_PROBLEM TO WORK ON_
Go through the entries and set each one down exactly.

***

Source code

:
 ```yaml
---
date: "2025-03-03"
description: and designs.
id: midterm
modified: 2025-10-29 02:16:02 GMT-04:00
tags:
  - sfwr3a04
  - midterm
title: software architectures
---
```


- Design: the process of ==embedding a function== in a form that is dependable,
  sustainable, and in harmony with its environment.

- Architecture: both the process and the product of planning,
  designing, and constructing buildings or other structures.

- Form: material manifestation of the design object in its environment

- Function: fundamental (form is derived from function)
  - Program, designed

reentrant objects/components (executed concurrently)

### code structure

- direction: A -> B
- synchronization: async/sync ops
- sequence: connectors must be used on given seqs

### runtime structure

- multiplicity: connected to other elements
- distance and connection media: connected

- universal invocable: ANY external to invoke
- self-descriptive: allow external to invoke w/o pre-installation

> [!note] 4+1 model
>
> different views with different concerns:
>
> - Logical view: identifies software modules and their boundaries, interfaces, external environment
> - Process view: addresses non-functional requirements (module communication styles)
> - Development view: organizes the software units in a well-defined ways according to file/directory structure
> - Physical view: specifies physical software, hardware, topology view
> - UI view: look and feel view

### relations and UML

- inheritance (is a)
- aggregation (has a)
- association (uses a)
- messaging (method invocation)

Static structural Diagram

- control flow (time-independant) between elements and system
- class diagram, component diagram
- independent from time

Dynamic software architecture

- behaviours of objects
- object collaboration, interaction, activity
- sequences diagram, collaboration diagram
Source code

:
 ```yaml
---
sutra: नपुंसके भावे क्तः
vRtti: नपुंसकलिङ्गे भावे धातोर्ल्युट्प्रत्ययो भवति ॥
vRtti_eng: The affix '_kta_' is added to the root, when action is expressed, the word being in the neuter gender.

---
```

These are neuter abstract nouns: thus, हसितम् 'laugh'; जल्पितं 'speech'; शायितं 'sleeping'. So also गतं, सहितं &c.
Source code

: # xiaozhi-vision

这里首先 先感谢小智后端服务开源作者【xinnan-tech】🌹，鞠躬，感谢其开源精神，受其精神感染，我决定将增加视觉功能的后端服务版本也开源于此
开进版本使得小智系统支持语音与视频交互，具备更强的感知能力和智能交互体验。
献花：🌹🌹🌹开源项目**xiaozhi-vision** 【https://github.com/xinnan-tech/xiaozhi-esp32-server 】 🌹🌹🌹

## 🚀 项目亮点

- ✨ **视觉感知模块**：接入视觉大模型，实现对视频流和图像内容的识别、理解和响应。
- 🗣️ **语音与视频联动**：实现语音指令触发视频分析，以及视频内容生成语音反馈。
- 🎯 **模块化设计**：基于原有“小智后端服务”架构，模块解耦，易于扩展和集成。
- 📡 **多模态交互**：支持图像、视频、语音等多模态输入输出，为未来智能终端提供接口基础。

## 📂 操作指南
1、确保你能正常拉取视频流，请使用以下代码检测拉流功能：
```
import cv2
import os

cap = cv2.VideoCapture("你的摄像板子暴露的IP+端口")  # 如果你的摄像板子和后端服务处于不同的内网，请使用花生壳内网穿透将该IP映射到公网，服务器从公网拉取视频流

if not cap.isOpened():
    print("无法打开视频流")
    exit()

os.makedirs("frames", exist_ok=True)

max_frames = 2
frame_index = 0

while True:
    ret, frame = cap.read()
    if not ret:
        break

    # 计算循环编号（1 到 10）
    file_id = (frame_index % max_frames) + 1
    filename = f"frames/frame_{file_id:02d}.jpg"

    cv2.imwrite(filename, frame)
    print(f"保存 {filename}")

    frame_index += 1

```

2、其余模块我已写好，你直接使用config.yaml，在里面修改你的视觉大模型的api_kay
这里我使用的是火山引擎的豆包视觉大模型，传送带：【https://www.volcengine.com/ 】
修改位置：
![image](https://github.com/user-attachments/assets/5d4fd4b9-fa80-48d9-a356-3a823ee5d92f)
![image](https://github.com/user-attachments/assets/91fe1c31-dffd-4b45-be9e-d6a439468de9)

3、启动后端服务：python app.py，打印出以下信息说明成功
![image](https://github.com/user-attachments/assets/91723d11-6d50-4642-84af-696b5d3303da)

***

_RESPONSE AREA_
Source code

:
 ```yaml
---
date: "2025-03-03"
description: and designs.
id: midterm
modified: 2025-10-29 02:16:02 GMT-04:00
tags:
  - sfwr3a04
  - midterm
title: software architectures
---
```


- Design: the process of ==embedding a function== in a form that is dependable,
  sustainable, and in harmony with its environment.

- Architecture: both the process and the product of planning,
  designing, and constructing buildings or other structures.

- Form: material manifestation of the design object in its environment

- Function: fundamental (form is derived from function)
  - Program, designed

reentrant objects/components (executed concurrently)

### code structure

- direction: A -> B
- synchronization: async/sync ops
- sequence: connectors must be used on given seqs

### runtime structure

- multiplicity: connected to other elements
- distance and connection media: connected

- universal invocable: ANY external to invoke
- self-descriptive: allow external to invoke w/o pre-installation

> [!note] 4+1 model
>
> different views with different concerns:
>
> - Logical view: identifies software modules and their boundaries, interfaces, external environment
> - Process view: addresses non-functional requirements (module communication styles)
> - Development view: organizes the software units in a well-defined ways according to file/directory structure
> - Physical view: specifies physical software, hardware, topology view
> - UI view: look and feel view

### relations and UML

- inheritance (is a)
- aggregation (has a)
- association (uses a)
- messaging (method invocation)

Static structural Diagram

- control flow (time-independant) between elements and system
- class diagram, component diagram
- independent from time

Dynamic software architecture

- behaviours of objects
- object collaboration, interaction, activity
- sequences diagram, collaboration diagram
Source code

:
 ```yaml
---
sutra: नपुंसके भावे क्तः
vRtti: नपुंसकलिङ्गे भावे धातोर्ल्युट्प्रत्ययो भवति ॥
vRtti_eng: The affix '_kta_' is added to the root, when action is expressed, the word being in the neuter gender.

---
```

These are neuter abstract nouns: thus, हसितम् 'laugh'; जल्पितं 'speech'; शायितं 'sleeping'. So also गतं, सहितं &c.
Source code

: # xiaozhi-vision

这里首先 先感谢小智后端服务开源作者【xinnan-tech】🌹，鞠躬，感谢其开源精神，受其精神感染，我决定将增加视觉功能的后端服务版本也开源于此
开进版本使得小智系统支持语音与视频交互，具备更强的感知能力和智能交互体验。
献花：🌹🌹🌹开源项目**xiaozhi-vision** 【https://github.com/xinnan-tech/xiaozhi-esp32-server 】 🌹🌹🌹

## 🚀 项目亮点

- ✨ **视觉感知模块**：接入视觉大模型，实现对视频流和图像内容的识别、理解和响应。
- 🗣️ **语音与视频联动**：实现语音指令触发视频分析，以及视频内容生成语音反馈。
- 🎯 **模块化设计**：基于原有“小智后端服务”架构，模块解耦，易于扩展和集成。
- 📡 **多模态交互**：支持图像、视频、语音等多模态输入输出，为未来智能终端提供接口基础。

## 📂 操作指南
1、确保你能正常拉取视频流，请使用以下代码检测拉流功能：
```
import cv2
import os

cap = cv2.VideoCapture("你的摄像板子暴露的IP+端口")  # 如果你的摄像板子和后端服务处于不同的内网，请使用花生壳内网穿透将该IP映射到公网，服务器从公网拉取视频流

if not cap.isOpened():
    print("无法打开视频流")
    exit()

os.makedirs("frames", exist_ok=True)

max_frames = 2
frame_index = 0

while True:
    ret, frame = cap.read()
    if not ret:
        break

    # 计算循环编号（1 到 10）
    file_id = (frame_index % max_frames) + 1
    filename = f"frames/frame_{file_id:02d}.jpg"

    cv2.imwrite(filename, frame)
    print(f"保存 {filename}")

    frame_index += 1

```

2、其余模块我已写好，你直接使用config.yaml，在里面修改你的视觉大模型的api_kay
这里我使用的是火山引擎的豆包视觉大模型，传送带：【https://www.volcengine.com/ 】
修改位置：
![image](https://github.com/user-attachments/assets/5d4fd4b9-fa80-48d9-a356-3a823ee5d92f)
![image](https://github.com/user-attachments/assets/91fe1c31-dffd-4b45-be9e-d6a439468de9)

3、启动后端服务：python app.py，打印出以下信息说明成功
![image](https://github.com/user-attachments/assets/91723d11-6d50-4642-84af-696b5d3303da)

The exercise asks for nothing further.